Mullah Fazlullah hiding in Afghanistan: US officials
Say finding the mastermind of Malala Yousafzai is not a priority.
Fugitive Taliban commander Mullah Fazlullah has escaped retribution by hiding in a section of eastern Afghanistan, where US forces are already spread thin and focused on other targets, according to US officials.

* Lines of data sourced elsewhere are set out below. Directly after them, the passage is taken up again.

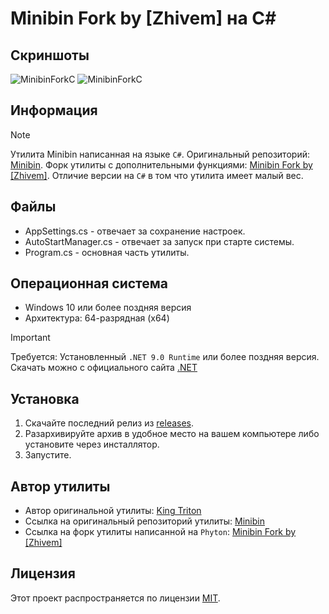 #  Minibin Fork by [Zhivem] на C#

## Скриншоты 

![MinibinForkC](https://github.com/user-attachments/assets/245decda-d690-4286-b14c-8540b053152a)
![MinibinForkC](https://github.com/user-attachments/assets/8f8b763f-315c-45d4-89a2-8846eaf82352)

## Информация

> [!NOTE]
> Утилита Minibin написанная на языке `C#`. Оригинальный репозиторий: [Minibin](https://github.com/king-tri-ton/minibin). Форк утилиты с дополнительными функциями: [Minibin Fork by [Zhivem]](https://github.com/zhivem/Minibin-fork-zhivem). Отличие версии на `C#` в том что утилита имеет малый вес.

## Файлы

- AppSettings.cs - отвечает за сохранение настроек.
- AutoStartManager.cs - отвечает за запуск при старте системы.
- Program.cs - основная часть утилиты.

## Операционная система
- Windows 10 или более поздняя версия
- Архитектура: 64-разрядная (x64) 
    
> [!IMPORTANT]
>  Требуется: Установленный `.NET 9.0 Runtime` или более поздняя версия. Скачать можно с официального сайта [.NET](https://dotnet.microsoft.com/ru-ru/download)

## Установка

1. Скачайте последний релиз из [releases](https://github.com/zhivem/Minibin-C/releases).
2. Разархивируйте архив в удобное место на вашем компьютере либо установите через инсталлятор.
3. Запустите.

## Автор утилиты

- Автор оригинальной утилиты: [King Triton](https://github.com/king-tri-ton)<br/>
- Ссылка на оригинальный репозиторий утилиты: [Minibin](https://github.com/king-tri-ton/minibin)<br/>
- Ссылка на форк утилиты написанной на `Phyton`: [Minibin Fork by [Zhivem]](https://github.com/zhivem/Minibin-fork-zhivem)

## Лицензия

Этот проект распространяется по лицензии [MIT](https://choosealicense.com/licenses/mit/).
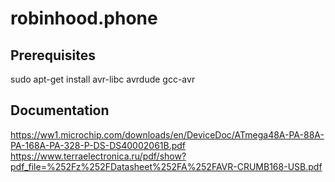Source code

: # robinhood.phone

## Prerequisites

sudo apt-get install avr-libc avrdude gcc-avr

## Documentation

https://ww1.microchip.com/downloads/en/DeviceDoc/ATmega48A-PA-88A-PA-168A-PA-328-P-DS-DS40002061B.pdf
https://www.terraelectronica.ru/pdf/show?pdf_file=%252Fz%252FDatasheet%252FA%252FAVR-CRUMB168-USB.pdf
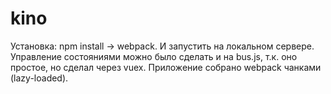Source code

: # kino

Установка: npm install -> webpack. И запустить на локальном сервере.
Управление состояниями можно было сделать и на bus.js, т.к. оно простое, но сделал через vuex. 
Приложение собрано webpack чанками (lazy-loaded).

According to The Washington Post, US military and intelligence officials said Mullah Fazlullah, the mastermind of the attack on child activist Malala Yousafzai, was operating out of a region adjoining Pakistan, where several hundred US troops are stationed. But they said finding Fazlullah was not a priority, because he is not affiliated with al Qaeda or with insurgents targeting US and Afghan interests. “Our guys just aren’t tracking him,” a senior Special Operations official said, requesting anonymity. “He is viewed as an “other-side-of-the-border’ problem”. Asked if Fazlullah was a priority, a senior intelligence official, also speaking on condition of anonymity responded, “Not with so many other potential targets” in Afghanistan. Officials said extremists from Pakistan also have managed to evade the Pakistani army and CIA drones by finding sanctuary in remote parts of Afghanistan. “The Fata [Federally Administered Tribal Areas] is difficult [for insurgents] because there are drone strikes,” said a congressional staffer, requesting anonymity. “It’s easier to be in eastern Afghanistan where there’s no real presence” of US troops. Tom Collins, a spokesman for the International Security Assistance Force (Isaf) in Kabul, said: “Isaf is maintaining steady pressure on insurgents throughout Afghanistan. Mullah Fazlullah, like many insurgents who are transitory, remains a person of interest. If we receive actionable intelligence that he is in Afghanistan, we will attempt to take him off the battlefield.” Collecting accurate intelligence is the most difficult step in locating and attacking enemy forces. In Kunar and Nuristan, the two Afghan provinces where Fazlullah is believed to be hiding, the problem is tougher because Isaf advisers believe the Afghan Army is allowing the Pakistani Taliban to operate in retribution for Pakistan not doing enough to stop cross-border rocket attacks and armed infiltrators using Pakistan as a haven. The Pakistan government has criticised both the US and Afghanistan for not trying harder to capture or kill Pakistani Taliban in Afghanistan. Washington, for its part, has long accused Pakistan of refusing to take on the Haqqani network, which uses northwestern Pakistan as its base for attacks against coalition forces in Afghanistan. Published in The Express Tribune, November 8th, 2012.